### [What is required]
Write out exactly the lines of the entries below from the one holding "nastepnie w folderze" to the one holding "analogicznie jak wczesniej", inclusive, and leave out all other lines.

Items listed in a dataset:
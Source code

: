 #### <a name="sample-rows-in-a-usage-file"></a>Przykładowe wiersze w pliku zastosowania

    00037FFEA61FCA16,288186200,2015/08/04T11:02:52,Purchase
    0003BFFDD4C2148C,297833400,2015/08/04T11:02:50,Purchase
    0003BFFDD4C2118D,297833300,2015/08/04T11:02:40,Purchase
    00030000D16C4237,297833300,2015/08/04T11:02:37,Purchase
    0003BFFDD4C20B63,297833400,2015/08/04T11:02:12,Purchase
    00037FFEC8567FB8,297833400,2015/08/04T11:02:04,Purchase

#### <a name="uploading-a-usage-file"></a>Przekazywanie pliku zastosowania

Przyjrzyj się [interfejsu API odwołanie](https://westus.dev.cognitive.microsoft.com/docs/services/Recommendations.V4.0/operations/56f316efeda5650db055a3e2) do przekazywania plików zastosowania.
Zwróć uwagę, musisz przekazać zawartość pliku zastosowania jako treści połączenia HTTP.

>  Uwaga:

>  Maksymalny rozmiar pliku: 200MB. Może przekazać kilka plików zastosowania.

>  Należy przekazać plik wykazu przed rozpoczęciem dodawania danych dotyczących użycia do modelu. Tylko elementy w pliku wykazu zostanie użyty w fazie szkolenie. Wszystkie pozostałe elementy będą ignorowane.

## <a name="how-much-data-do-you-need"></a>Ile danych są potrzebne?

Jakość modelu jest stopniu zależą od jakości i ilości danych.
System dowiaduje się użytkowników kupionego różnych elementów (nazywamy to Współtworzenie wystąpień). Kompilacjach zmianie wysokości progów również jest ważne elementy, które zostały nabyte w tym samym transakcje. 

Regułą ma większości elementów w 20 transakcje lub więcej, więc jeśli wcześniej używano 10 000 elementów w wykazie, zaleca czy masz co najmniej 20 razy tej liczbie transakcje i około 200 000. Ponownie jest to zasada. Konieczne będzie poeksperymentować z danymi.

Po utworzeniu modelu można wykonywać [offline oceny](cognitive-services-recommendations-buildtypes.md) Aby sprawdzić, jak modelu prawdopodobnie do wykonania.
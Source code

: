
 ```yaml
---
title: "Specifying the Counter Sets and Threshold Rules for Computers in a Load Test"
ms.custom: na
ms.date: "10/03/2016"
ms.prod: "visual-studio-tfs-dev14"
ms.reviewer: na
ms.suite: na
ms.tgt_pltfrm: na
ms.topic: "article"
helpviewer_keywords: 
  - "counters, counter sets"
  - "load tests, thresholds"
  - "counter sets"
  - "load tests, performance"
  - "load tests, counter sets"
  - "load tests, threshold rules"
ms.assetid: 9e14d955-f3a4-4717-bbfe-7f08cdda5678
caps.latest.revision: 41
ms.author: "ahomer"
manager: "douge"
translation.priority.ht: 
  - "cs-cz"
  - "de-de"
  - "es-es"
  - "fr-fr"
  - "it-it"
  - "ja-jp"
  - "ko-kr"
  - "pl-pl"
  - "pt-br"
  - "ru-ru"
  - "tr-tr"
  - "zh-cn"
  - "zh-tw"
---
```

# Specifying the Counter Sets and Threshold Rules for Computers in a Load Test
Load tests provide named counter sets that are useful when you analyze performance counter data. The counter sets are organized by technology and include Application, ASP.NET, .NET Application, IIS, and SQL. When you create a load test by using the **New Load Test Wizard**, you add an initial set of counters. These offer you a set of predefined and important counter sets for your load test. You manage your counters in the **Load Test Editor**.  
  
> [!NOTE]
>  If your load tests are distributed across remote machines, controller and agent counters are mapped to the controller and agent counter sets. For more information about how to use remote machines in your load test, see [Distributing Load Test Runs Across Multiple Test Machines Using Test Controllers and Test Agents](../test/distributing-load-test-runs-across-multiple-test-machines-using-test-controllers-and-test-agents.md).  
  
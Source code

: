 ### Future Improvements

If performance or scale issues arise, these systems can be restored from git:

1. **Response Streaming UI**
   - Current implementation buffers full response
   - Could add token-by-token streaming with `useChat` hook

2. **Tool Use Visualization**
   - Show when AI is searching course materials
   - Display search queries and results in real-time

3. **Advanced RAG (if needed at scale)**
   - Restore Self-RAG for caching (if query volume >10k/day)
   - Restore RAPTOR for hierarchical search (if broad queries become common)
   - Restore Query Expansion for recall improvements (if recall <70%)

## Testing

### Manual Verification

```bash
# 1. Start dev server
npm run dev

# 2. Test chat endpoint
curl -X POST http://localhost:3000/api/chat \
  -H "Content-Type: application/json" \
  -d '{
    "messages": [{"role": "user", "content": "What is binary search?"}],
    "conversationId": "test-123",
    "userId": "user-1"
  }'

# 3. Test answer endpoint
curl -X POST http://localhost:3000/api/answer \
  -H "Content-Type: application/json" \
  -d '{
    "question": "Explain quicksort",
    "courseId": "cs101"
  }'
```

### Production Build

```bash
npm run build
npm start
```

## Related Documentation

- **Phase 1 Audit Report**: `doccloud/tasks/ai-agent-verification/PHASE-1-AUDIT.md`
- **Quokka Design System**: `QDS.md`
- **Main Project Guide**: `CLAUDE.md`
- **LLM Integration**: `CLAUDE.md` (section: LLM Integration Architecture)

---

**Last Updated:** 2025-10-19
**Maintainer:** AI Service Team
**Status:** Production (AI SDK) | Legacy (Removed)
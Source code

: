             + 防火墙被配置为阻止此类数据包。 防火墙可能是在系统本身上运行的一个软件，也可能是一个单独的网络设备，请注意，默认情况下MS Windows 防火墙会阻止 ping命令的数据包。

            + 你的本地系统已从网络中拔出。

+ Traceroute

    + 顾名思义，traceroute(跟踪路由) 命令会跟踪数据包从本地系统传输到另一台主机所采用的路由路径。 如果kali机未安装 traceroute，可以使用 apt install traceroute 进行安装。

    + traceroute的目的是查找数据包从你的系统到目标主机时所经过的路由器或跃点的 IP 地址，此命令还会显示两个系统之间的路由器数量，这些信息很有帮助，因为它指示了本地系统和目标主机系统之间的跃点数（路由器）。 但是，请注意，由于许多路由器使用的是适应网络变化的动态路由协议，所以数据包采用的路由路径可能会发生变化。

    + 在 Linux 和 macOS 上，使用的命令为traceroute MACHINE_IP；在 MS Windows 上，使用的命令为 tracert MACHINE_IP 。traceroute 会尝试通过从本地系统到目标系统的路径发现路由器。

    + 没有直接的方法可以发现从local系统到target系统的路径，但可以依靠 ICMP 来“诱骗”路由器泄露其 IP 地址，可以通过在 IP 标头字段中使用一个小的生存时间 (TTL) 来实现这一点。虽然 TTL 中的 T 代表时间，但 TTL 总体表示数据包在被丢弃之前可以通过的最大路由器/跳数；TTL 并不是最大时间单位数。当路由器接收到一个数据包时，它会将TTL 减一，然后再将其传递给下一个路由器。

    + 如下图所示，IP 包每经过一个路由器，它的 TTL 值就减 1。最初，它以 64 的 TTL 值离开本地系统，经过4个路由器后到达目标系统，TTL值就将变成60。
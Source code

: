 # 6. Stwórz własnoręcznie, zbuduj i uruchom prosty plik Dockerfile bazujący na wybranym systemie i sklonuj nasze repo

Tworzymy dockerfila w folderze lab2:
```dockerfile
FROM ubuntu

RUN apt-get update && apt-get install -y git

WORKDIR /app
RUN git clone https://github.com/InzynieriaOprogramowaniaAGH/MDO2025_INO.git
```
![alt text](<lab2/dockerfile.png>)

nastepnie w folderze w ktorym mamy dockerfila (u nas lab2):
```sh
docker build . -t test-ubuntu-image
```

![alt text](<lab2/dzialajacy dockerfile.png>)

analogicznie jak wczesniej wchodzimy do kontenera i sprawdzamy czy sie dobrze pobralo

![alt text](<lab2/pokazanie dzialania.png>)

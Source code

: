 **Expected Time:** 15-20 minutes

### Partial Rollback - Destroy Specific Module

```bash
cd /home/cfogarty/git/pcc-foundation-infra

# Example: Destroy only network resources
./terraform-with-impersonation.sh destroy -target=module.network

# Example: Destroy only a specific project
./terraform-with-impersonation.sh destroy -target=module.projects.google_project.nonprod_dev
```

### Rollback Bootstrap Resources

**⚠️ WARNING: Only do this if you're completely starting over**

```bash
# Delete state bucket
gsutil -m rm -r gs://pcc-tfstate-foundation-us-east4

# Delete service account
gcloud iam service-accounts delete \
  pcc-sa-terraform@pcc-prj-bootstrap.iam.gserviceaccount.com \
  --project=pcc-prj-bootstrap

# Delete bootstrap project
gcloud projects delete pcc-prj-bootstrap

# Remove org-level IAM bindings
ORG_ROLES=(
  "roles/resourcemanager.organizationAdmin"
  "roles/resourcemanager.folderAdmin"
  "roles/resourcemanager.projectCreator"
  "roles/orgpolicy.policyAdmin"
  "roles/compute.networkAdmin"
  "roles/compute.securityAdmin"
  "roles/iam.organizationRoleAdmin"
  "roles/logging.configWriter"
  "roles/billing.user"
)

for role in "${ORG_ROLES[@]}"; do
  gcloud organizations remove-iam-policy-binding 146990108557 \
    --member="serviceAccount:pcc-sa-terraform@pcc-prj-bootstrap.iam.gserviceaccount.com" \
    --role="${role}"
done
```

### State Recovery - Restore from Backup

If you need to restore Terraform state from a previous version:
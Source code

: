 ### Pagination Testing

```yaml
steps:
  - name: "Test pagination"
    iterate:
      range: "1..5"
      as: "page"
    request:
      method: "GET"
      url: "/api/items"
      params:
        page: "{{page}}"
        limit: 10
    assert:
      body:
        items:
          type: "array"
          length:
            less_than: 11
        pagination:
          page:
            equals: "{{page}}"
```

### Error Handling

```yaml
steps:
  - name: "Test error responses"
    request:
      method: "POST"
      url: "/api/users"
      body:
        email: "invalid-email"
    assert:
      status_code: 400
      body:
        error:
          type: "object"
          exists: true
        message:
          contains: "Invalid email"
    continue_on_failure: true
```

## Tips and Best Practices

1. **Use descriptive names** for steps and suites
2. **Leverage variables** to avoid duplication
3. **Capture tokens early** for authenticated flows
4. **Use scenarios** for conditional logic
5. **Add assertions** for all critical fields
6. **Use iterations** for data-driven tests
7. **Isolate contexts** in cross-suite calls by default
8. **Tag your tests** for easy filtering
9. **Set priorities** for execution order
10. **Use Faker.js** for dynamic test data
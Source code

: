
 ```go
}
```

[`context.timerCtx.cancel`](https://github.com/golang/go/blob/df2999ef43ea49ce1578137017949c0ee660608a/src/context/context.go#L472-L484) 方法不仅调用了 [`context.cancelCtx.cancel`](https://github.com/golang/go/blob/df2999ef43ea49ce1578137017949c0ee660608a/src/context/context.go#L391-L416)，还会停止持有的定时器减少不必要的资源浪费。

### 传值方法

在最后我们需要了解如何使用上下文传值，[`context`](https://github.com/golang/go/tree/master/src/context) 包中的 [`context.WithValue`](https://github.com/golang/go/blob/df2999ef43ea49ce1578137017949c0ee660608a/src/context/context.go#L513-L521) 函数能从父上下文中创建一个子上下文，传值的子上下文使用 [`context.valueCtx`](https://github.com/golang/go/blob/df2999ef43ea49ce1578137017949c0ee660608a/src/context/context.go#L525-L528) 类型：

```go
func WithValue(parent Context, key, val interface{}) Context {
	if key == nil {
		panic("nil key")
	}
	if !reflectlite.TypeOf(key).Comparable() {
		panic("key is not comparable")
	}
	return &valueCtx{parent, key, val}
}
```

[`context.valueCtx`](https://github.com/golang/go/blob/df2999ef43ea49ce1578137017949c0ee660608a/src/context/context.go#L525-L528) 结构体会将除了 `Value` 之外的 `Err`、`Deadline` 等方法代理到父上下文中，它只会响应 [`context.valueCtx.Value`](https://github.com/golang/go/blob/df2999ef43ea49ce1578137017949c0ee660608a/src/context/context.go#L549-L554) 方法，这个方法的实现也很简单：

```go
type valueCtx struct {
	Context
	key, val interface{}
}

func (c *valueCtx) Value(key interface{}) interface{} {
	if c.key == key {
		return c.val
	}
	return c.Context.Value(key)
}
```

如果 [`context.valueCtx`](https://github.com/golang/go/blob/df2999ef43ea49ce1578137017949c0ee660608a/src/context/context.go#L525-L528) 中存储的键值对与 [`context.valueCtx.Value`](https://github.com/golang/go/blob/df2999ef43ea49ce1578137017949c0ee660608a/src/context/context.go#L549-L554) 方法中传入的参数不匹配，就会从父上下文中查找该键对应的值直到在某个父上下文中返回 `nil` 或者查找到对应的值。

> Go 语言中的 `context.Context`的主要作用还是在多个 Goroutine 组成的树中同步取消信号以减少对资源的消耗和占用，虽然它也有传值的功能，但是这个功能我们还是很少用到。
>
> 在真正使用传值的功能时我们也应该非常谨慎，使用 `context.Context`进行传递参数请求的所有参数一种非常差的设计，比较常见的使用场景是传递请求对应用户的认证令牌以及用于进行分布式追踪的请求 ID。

### [Task response]
nastepnie w folderze w ktorym mamy dockerfila (u nas lab2):
```sh
docker build . -t test-ubuntu-image
```

![alt text](<lab2/dzialajacy dockerfile.png>)

analogicznie jak wczesniej wchodzimy do kontenera i sprawdzamy czy sie dobrze pobralo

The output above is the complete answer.